Le Gouvernement est par ailleurs engagé dans un grand et beau chantier : le fameux projet de loi d’orientation des mobilités, dit LOM. Dans une dizaine de jours, nous aurons un débat en séance publique, qui traitera notamment des autoroutes et des projets d’infrastructures, mais pas de leur mode de gestion, ce que nous regrettons. Ce débat est opportun non pas aujourd’hui et pour demain, mais demain pour dans quinze ou vingt ans, lorsque les concessions arriveront progressivement à leur terme.

Il faut bien l’admettre : la privatisation n’est pas la meilleure idée que nous ayons eue il y a treize ans, non seulement parce que le prix des cessions a largement été sous-estimé selon le rapport établi en 2009 par la Cour des comptes, mais aussi parce que les contrats de concessions se sont révélés extrêmement « piégeants » pour l’État. Cette privatisation fut bien une bonne affaire, mais pas pour l’État !

Au moment même où la très grande partie du réseau est déjà bâtie, la rentabilité de ces infrastructures ne fait qu’augmenter : 1, 4 milliard d’euros ont été distribués en dividendes aux actionnaires en 2014, puis 3, 3 milliards d’euros en 2015, 4, 7 milliards d’euros en 2016 et 1, 7 milliard d’euros en 2017.

L’Autorité de la concurrence a indiqué dans son avis de 2014 que les sociétés concessionnaires d’autoroutes affichaient une rentabilité exceptionnelle qui ne se justifiait ni au regard de leurs coûts ni au regard des risques pesant sur elles.

Par ailleurs, la réalisation des travaux sur les tronçons concédés a suscité une vive inquiétude, puisqu’ils sont souvent effectués par des entreprises liées aux sociétés concessionnaires. Cette pratique est de nature à augmenter le prix de ces travaux, d’abord, parce que la concurrence s’en trouve réduite, ensuite, parce que le montant des travaux donne lieu à des contreparties de la part de l’État, allant d’une hausse supplémentaire des péages à l’allongement des concessions consenties. Les sociétés concessionnaires pourraient succomber à la tentation d’augmenter les prix des travaux réalisés par des sociétés amies !

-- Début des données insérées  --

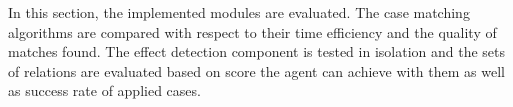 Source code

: In this section, the implemented modules are evaluated. The case matching algorithms are compared with respect to their time efficiency and the quality of matches found.
The effect detection component is tested in isolation and the sets of relations are evaluated based on score the agent can achieve with them as well as success rate of applied cases.

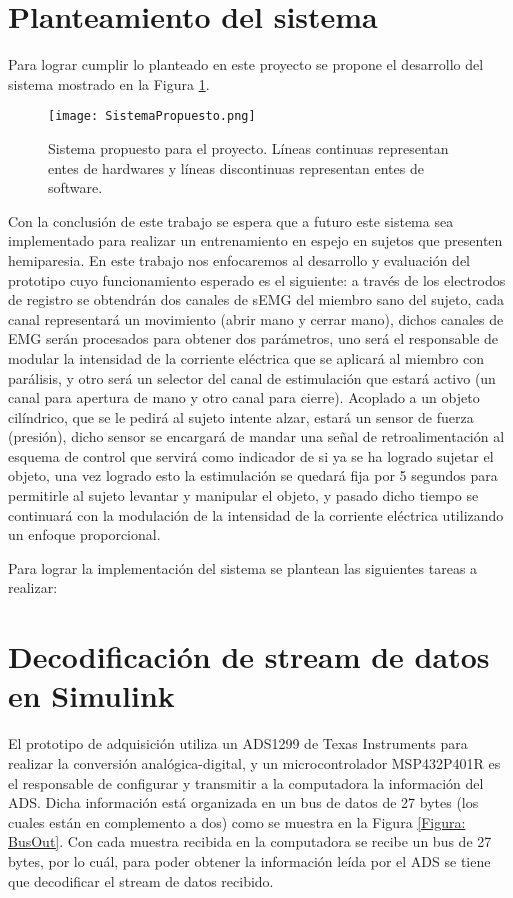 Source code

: \section{{\color{red}Planteamiento del sistema}}
Para lograr cumplir lo planteado en este proyecto se propone el desarrollo del sistema mostrado en la Figura \ref{Figura: SistProp}.

\begin{figure}[htbp]
\centering
	\texttt{[image: SistemaPropuesto.png]}
	\caption{Sistema propuesto para el proyecto. Líneas continuas representan entes de hardwares y líneas discontinuas representan entes de software.}
	\label{Figura: SistProp}
\end{figure}

Con la conclusión de este trabajo se espera que a futuro este sistema sea implementado para realizar un entrenamiento en espejo en sujetos que presenten hemiparesia. En este trabajo nos enfocaremos al desarrollo y evaluación del prototipo cuyo funcionamiento esperado es el siguiente: a través de los electrodos de registro se obtendrán dos canales de sEMG del miembro sano del sujeto, cada canal representará un movimiento (abrir mano y cerrar mano), dichos canales de EMG serán procesados para obtener dos parámetros, uno será el responsable de modular la intensidad de la corriente eléctrica que se aplicará al miembro con parálisis, y otro será un selector del canal de estimulación que estará activo (un canal para apertura de mano y otro canal para cierre). Acoplado a un objeto cilíndrico, que se le pedirá al sujeto intente alzar, estará un sensor de fuerza (presión), dicho sensor se encargará de mandar una señal de retroalimentación al esquema de control que servirá como indicador de si ya se ha logrado sujetar el objeto, una vez logrado esto la estimulación se quedará fija por 5 segundos para permitirle al sujeto levantar y manipular el objeto, y pasado dicho tiempo se continuará con la modulación de la intensidad de la corriente eléctrica utilizando un enfoque proporcional.

Para lograr la implementación del sistema se plantean las siguientes tareas a realizar:

\section{Decodificación de stream de datos en Simulink}
El prototipo de adquisición utiliza un ADS1299 de Texas Instruments para realizar la conversión analógica-digital, y un microcontrolador MSP432P401R es el responsable de configurar y transmitir a la computadora la información del ADS. Dicha información está organizada en un bus de datos de 27 bytes (los cuales están en complemento a dos) como se muestra en la Figura \ref{Figura: BusOut}. Con cada muestra recibida en la computadora se recibe un bus de 27 bytes, por lo cuál, para poder obtener la información leída por el ADS se tiene que decodificar el stream de datos recibido.


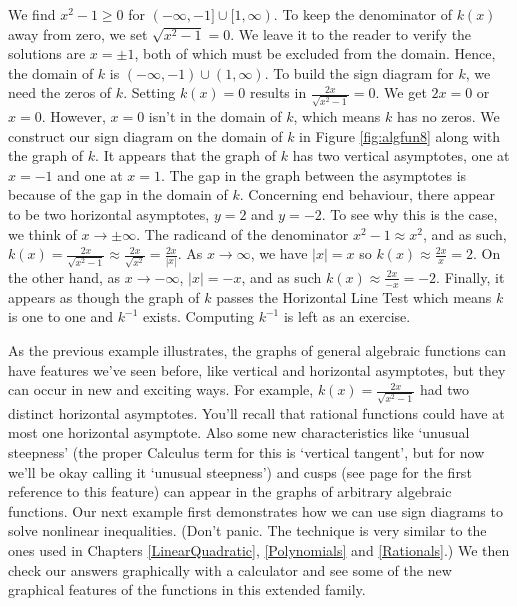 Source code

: {\begin{enumerate}
We find $x^2 - 1 \geq 0$ for $(-\infty, -1] \cup [1, \infty)$.  To keep the denominator of $k(x)$ away from zero, we set $\sqrt{x^2-1} = 0$. We leave it to the reader to verify the solutions are $x = \pm 1$, both of which must be excluded from the domain.    Hence, the domain of $k$ is $(-\infty, -1) \cup (1,\infty)$.  To build the sign diagram for $k$, we need the zeros of $k$.  Setting $k(x) = 0$ results in $\frac{2x}{\sqrt{x^2 - 1}}= 0$.  We get $2x =0$ or $x=0$.  However, $x=0$ isn't in the domain of $k$, which means $k$ has no zeros.  We construct our sign diagram on the domain of $k$ in Figure \ref{fig:algfun8} along with the graph of $k$. It appears that the graph of $k$ has two vertical asymptotes, one at $x=-1$ and one at $x=1$.   The gap in the graph between the asymptotes is because of the gap in the domain of $k$. Concerning end behaviour, there appear to be two horizontal asymptotes, $y = 2$ and $y=-2$.  To see why this is the case, we think of $x\rightarrow \pm \infty$.   The radicand of the denominator $x^2 - 1 \approx x^2$, and as such, $k(x) = \frac{2x}{\sqrt{x^2 - 1}} \approx \frac{2x}{\sqrt{x^2}} = \frac{2x}{|x|}$.  As $x \rightarrow \infty$, we have $|x| = x$ so $k(x) \approx \frac{2x}{x} = 2$.  On the other hand, as $x \rightarrow -\infty$, $|x| = -x$, and as such $k(x) \approx \frac{2x}{-x} = -2$. Finally, it appears as though the graph of $k$ passes the Horizontal Line Test which means $k$ is one to one and $k^{-1}$ exists.  Computing $k^{-1}$ is left as an exercise.

\end{enumerate}
}

As the previous example illustrates, the graphs of general algebraic functions can have features we've seen before, like vertical and horizontal asymptotes, but they can occur in new and exciting ways. For example, $k(x) = \frac{2x}{\sqrt{x^{2} - 1}}$ had two distinct horizontal asymptotes.  You'll recall that rational functions could have at most one horizontal asymptote.  Also some new characteristics like `unusual steepness' (the proper Calculus term for this is `vertical tangent', but for now we'll be okay calling it `unusual steepness') and cusps (see page \pageref{cusppicture} for the first reference to this feature) can appear in the graphs of arbitrary algebraic functions.   Our next example first demonstrates how we can use sign diagrams to solve nonlinear inequalities. (Don't panic.  The technique is very similar to the ones used in Chapters \ref{LinearQuadratic}, \ref{Polynomials} and \ref{Rationals}.)  We then check our answers graphically with a calculator and see some of the new graphical features of the functions in this extended family.


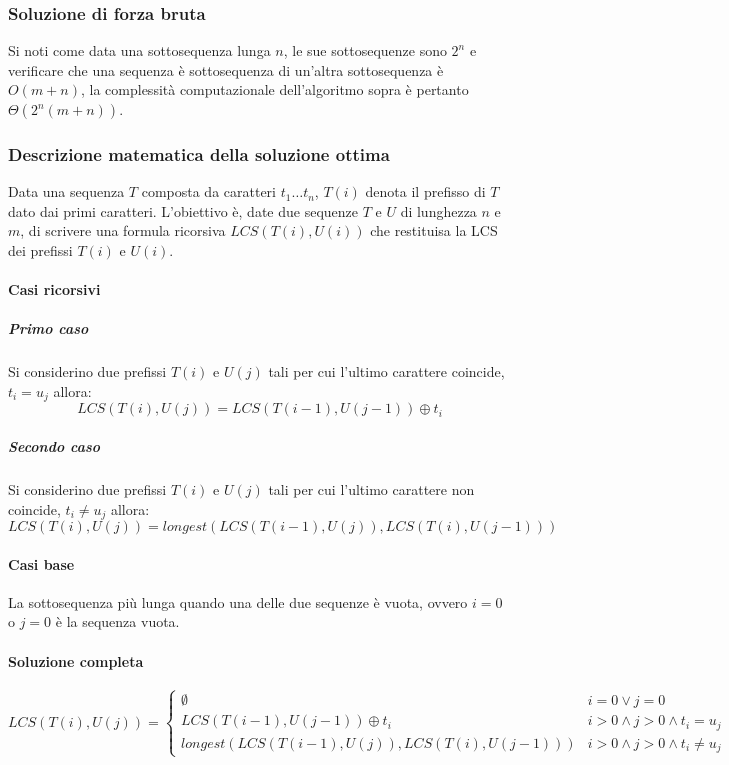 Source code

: 		\subsubsection{Soluzione di forza bruta}
			
			Si noti come data una sottosequenza lunga $n$, le sue sottosequenze sono $2^n$ e verificare che una sequenza \`e sottosequenza di un'altra sottosequenza
			\`e $O(m+n)$, la complessit\`a computazionale dell'algoritmo sopra \`e pertanto $\Theta(2^n(m+n))$. 
		\subsubsection{Descrizione matematica della soluzione ottima}
			Data una sequenza $T$ composta da caratteri $t_1\dots t_n$, $T(i)$ denota il prefisso di $T$ dato dai primi caratteri. L'obiettivo \`e, date due sequenze
			$T$ e $U$ di lunghezza $n$ e $m$, di scrivere una formula ricorsiva $LCS(T(i), U(i))$ che restituisa la LCS dei prefissi $T(i)$ e $U(i)$. 
			\paragraph{Casi ricorsivi}
			\subparagraph{Primo caso}
			Si considerino due prefissi $T(i)$ e $U(j)$ tali per cui l'ultimo carattere coincide, $t_i = u_j$ allora: 
			$$LCS(T(i), U(j)) = LCS(T(i - 1), U(j - 1))\oplus t_i$$
			\subparagraph{Secondo caso}
			Si considerino due prefissi $T(i)$ e $U(j)$ tali per cui l'ultimo carattere non coincide, $t_i \neq u_j$ allora: 
			$$LCS(T(i), U(j)) = longest(LCS(T(i - 1), U(j)), LCS(T(i), U(j - 1)))$$
			\paragraph{Casi base}
			La sottosequenza pi\`u lunga quando una delle due sequenze \`e vuota, ovvero $i = 0$ o $j = 0$ \`e la sequenza vuota. 
			\paragraph{Soluzione completa}
			$$
			LCS(T(i), U(j)) = 
			\begin{cases}
			\emptyset & i = 0 \lor j = 0\\
			LCS(T(i - 1), U(j - 1))\oplus t_i & i > 0 \land j > 0 \land t_i = u_j\\
			longest(LCS(T(i - 1), U(j)), LCS(T(i), U(j - 1))) & i > 0 \land j > 0 \land t_i \neq u_j
			\end{cases}
			$$

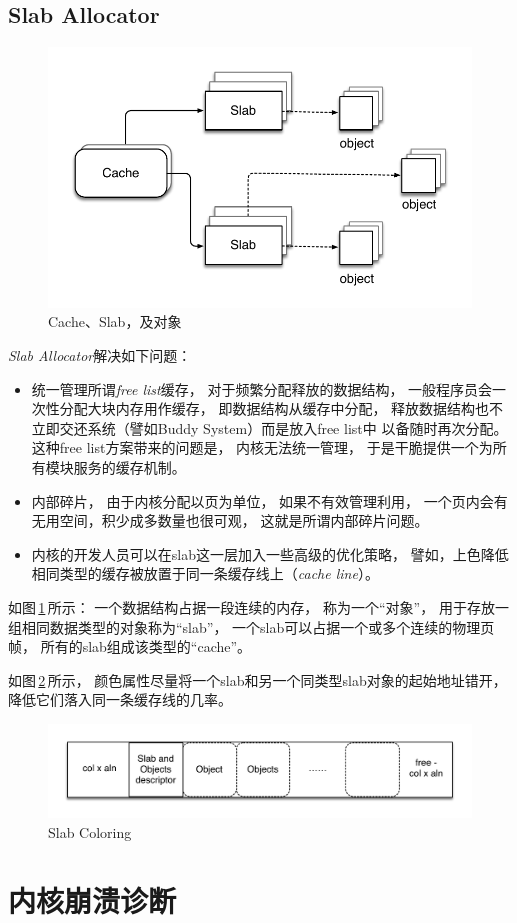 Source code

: \documentclass[11pt]{article}
\begin{document}
\subsection{Slab Allocator}
\begin{figure}[!ht]
\centering
\includegraphics[scale=0.8]{fig/slab}
\caption{Cache、Slab，及对象}
\label{fig:slab}
\end{figure}

{\em Slab Allocator}解决如下问题：
\begin{itemize}
  \item 统一管理所谓{\em free list}缓存，
    对于频繁分配释放的数据结构，
    一般程序员会一次性分配大块内存用作缓存，
    即数据结构从缓存中分配，
    释放数据结构也不立即交还系统（譬如Buddy System）而是放入free list中%
    以备随时再次分配。
    这种free list方案带来的问题是，
    内核无法统一管理，
    于是干脆提供一个为所有模块服务的缓存机制。

  \item 内部碎片，
    由于内核分配以页为单位，
    如果不有效管理利用，
    一个页内会有无用空间，积少成多数量也很可观，
    这就是所谓内部碎片问题。

  \item 内核的开发人员可以在slab这一层加入一些高级的优化策略，
    譬如，上色降低相同类型的缓存被放置于同一条缓存线上（{\em cache line}）。
\end{itemize}

如图\,\ref{fig:slab}\,所示：
一个数据结构占据一段连续的内存，
称为一个“对象”，
用于存放一组相同数据类型的对象称为“slab”，
一个slab可以占据一个或多个连续的物理页帧，
所有的slab组成该类型的“cache”。

如图\,\ref{fig:slabc}\,所示，
颜色属性尽量将一个slab和另一个同类型slab对象的起始地址错开，
降低它们落入同一条缓存线的几率。

\begin{figure}[!ht]
\centering
\includegraphics[scale=0.72]{fig/slab_color}
\caption{Slab Coloring}
\label{fig:slabc}
\end{figure}

\section{内核崩溃诊断}
\end{document}
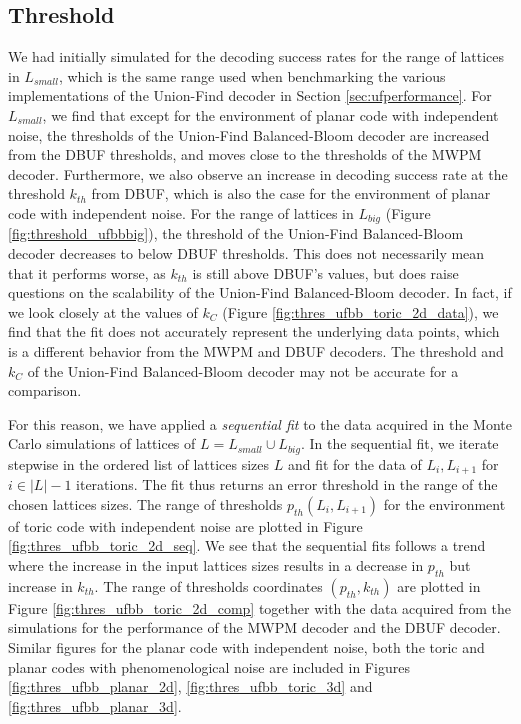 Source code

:\subsection{Threshold}

We had initially simulated for the decoding success rates for the range of lattices in $L_{small}$, which is the same range used when benchmarking the various implementations of the Union-Find decoder in Section \ref{sec:ufperformance}. For $L_{small}$, we find that except for the environment of planar code with independent noise, the thresholds of the Union-Find Balanced-Bloom decoder are increased from the DBUF thresholds, and moves close to the thresholds of the MWPM decoder. Furthermore, we also observe an increase in decoding success rate at the threshold $k_{th}$ from DBUF, which is also the case for the environment of planar code with independent noise. For the range of lattices in $L_{big}$ (Figure \ref{fig:threshold_ufbbbig}), the threshold of the Union-Find Balanced-Bloom decoder decreases to below DBUF thresholds. This does not necessarily mean that it performs worse, as $k_{th}$ is still above DBUF's values, but does raise questions on the scalability of the Union-Find Balanced-Bloom decoder. In fact, if we look closely at the values of $k_C$ (Figure \ref{fig:thres_ufbb_toric_2d_data}), we find that the fit does not accurately represent the underlying data points, which is a different behavior from the MWPM and DBUF decoders. The threshold and $k_C$ of the Union-Find Balanced-Bloom decoder may not be accurate for a comparison. 

For this reason, we have applied a \emph{sequential fit} to the data acquired in the Monte Carlo simulations of lattices of $L = L_{small} \cup L_{big}$. In the sequential fit, we iterate stepwise in the ordered list of lattices sizes $L$ and fit for the data of $L_i, L_{i+1}$ for $i \in |L|-1$ iterations. The fit thus returns an error threshold in the range of the chosen lattices sizes. The range of thresholds $p_{th}(L_i, L_{i+1})$ for the environment of toric code with independent noise are plotted in Figure \ref{fig:thres_ufbb_toric_2d_seq}. We see that the sequential fits follows a trend where the increase in the input lattices sizes results in a decrease in $p_{th}$ but increase in $k_{th}$. The range of thresholds coordinates $(p_{th}, k_{th})$ are plotted in Figure \ref{fig:thres_ufbb_toric_2d_comp} together with the data acquired from the simulations for the performance of the MWPM decoder and the DBUF decoder. Similar figures for the planar code with independent noise, both the toric and planar codes with phenomenological noise are included in Figures \ref{fig:thres_ufbb_planar_2d}, \ref{fig:thres_ufbb_toric_3d} and \ref{fig:thres_ufbb_planar_3d}. 

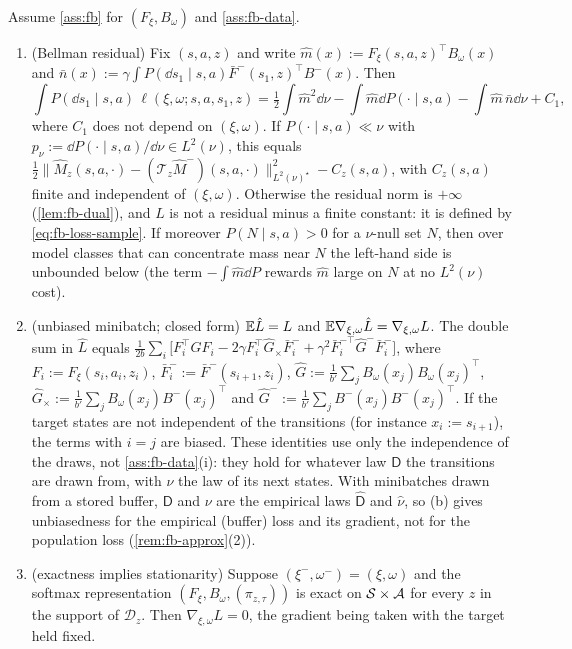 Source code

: \begin{proposition}\label{prop:fb-loss}
Assume \cref{ass:fb} for $(F_\xi,B_\omega)$ and \cref{ass:fb-data}.
\begin{enumerate}[nosep,label=(\alph*)]
\item (Bellman residual) Fix $(s,a,z)$ and write $\hat m(x):=F_\xi(s,a,z)^\top B_\omega(x)$ and $\bar n(x):=\gamma\int P(\dd s_1\mid s,a)\bar F^-(s_1,z)^\top B^-(x)$. Then
  \[
  \int P(\dd s_1\mid s,a)\,\ell(\xi,\omega;s,a,s_1,z)=\tfrac12\!\int\hat m^2\dd\nu-\int\hat m\dd P(\cdot\mid s,a)-\int\hat m\,\bar n\dd\nu+C_1,
  \]
  where $C_1$ does not depend on $(\xi,\omega)$.
  If $P(\cdot\mid s,a)\ll\nu$ with $p_\nu:=\dd P(\cdot\mid s,a)/\dd\nu\in L^2(\nu)$, this equals $\tfrac12\|\hat M_z(s,a,\cdot)-(\mathcal T_z\hat M^-)(s,a,\cdot)\|^2_{L^2(\nu)^\star}-C_z(s,a)$, with $C_z(s,a)$ finite and independent of $(\xi,\omega)$.
  Otherwise the residual norm is $+\infty$ (\cref{lem:fb-dual}), and $L$ is not a residual minus a finite constant: it is defined by \eqref{eq:fb-loss-sample}.
  If moreover $P(N\mid s,a)>0$ for a $\nu$-null set $N$, then over model classes that can concentrate mass near $N$ the left-hand side is unbounded below (the term $-\int\hat m\dd P$ rewards $\hat m$ large on $N$ at no $L^2(\nu)$ cost).
\item (unbiased minibatch; closed form) $\E\hat L=L$ and $\E\nabla_{\xi,\omega}\hat L=\nabla_{\xi,\omega}L$.
  The double sum in $\hat L$ equals
  $\frac1{2b}\sum_i\big[F_i^\top\hat GF_i-2\gamma F_i^\top\hat G_\times\bar F^-_i+\gamma^2\bar F_i^{-\top}\hat G^-\bar F^-_i\big]$,
  where $F_i:=F_\xi(s_i,a_i,z_i)$, $\bar F^-_i:=\bar F^-(s_{i+1},z_i)$, $\hat G:=\frac1{b'}\sum_jB_\omega(x_j)B_\omega(x_j)^\top$, $\hat G_\times:=\frac1{b'}\sum_jB_\omega(x_j)B^-(x_j)^\top$ and $\hat G^-:=\frac1{b'}\sum_jB^-(x_j)B^-(x_j)^\top$.
  If the target states are not independent of the transitions (for instance $x_i:=s_{i+1}$), the terms with $i=j$ are biased.
  These identities use only the independence of the draws, not \cref{ass:fb-data}(i): they hold for whatever law $\mathsf D$ the transitions are drawn from, with $\nu$ the law of its next states. With minibatches drawn from a stored buffer, $\mathsf D$ and $\nu$ are the empirical laws $\hat{\mathsf D}$ and $\hat\nu$, so (b) gives unbiasedness for the empirical (buffer) loss and its gradient, not for the population loss (\cref{rem:fb-approx}(2)).
\item (exactness implies stationarity) Suppose $(\xi^-,\omega^-)=(\xi,\omega)$ and the softmax representation $(F_\xi,B_\omega,(\pi_{z,\tau}))$ is exact on $\cS\times\cA$ for every $z$ in the support of $\mathcal D_z$.
  Then $\nabla_{\xi,\omega}L=0$, the gradient being taken with the target held fixed.
\end{enumerate}
\end{proposition}
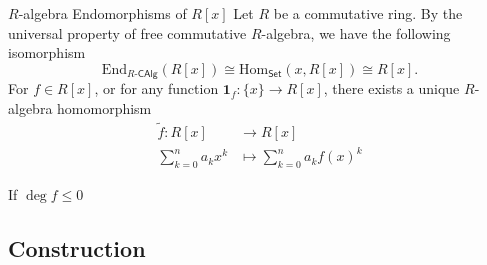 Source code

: \begin{example}{$R$-algebra Endomorphisms of $R[x]$}{}
    Let $R$ be a commutative ring. By the universal property of free commutative $R$-algebra, we have the following isomorphism
    \[
    \mathrm{End}_{R\text{-}\mathsf{CAlg}}(R[x])\cong \mathrm{Hom}_{\mathsf{Set}}(x,R[x])\cong R[x].
    \]
    For $f\in R[x]$, or for any function $\mathbf{1}_f:\{x\}\to R[x]$, there exists a unique $R$-algebra homomorphism 
    \begin{align*}
        \widetilde{f}:R[x]&\longrightarrow R[x]\\
        \sum_{k=0}^n a_k x^k &\longmapsto \sum_{k=0}^n a_k f(x)^k
    \end{align*}
    
    If $\deg f\le 0$
\end{example}

\subsection{Construction}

À cette situation s’ajoute l’augmentation constante des péages – plus de 20 % depuis la privatisation. Nous en sommes relativement protégés dans les Hauts-de-France, où nombre d’autoroutes sont gratuites.

Je me permets à cet égard de rappeler l’article 4 de la loi de 1955 portant statut des autoroutes. Celui-ci dispose que « l’usage des autoroutes est en principe gratuit » : de nos jours, ce principe ressemble à s’y tromper à une exception. La plupart des autoroutes sont en effet payantes et les augmentations des tarifs sont très difficiles à endiguer. En 2015, l’État a tenté de geler leur hausse, mais cela a été fait en violation des contrats de concessions. Pour cette raison, à partir de cette année et pour les quatre prochaines années, l’usager paiera, en plus de l’augmentation annuelle classique, une augmentation dont le produit équivaudra à 500 millions d’euros.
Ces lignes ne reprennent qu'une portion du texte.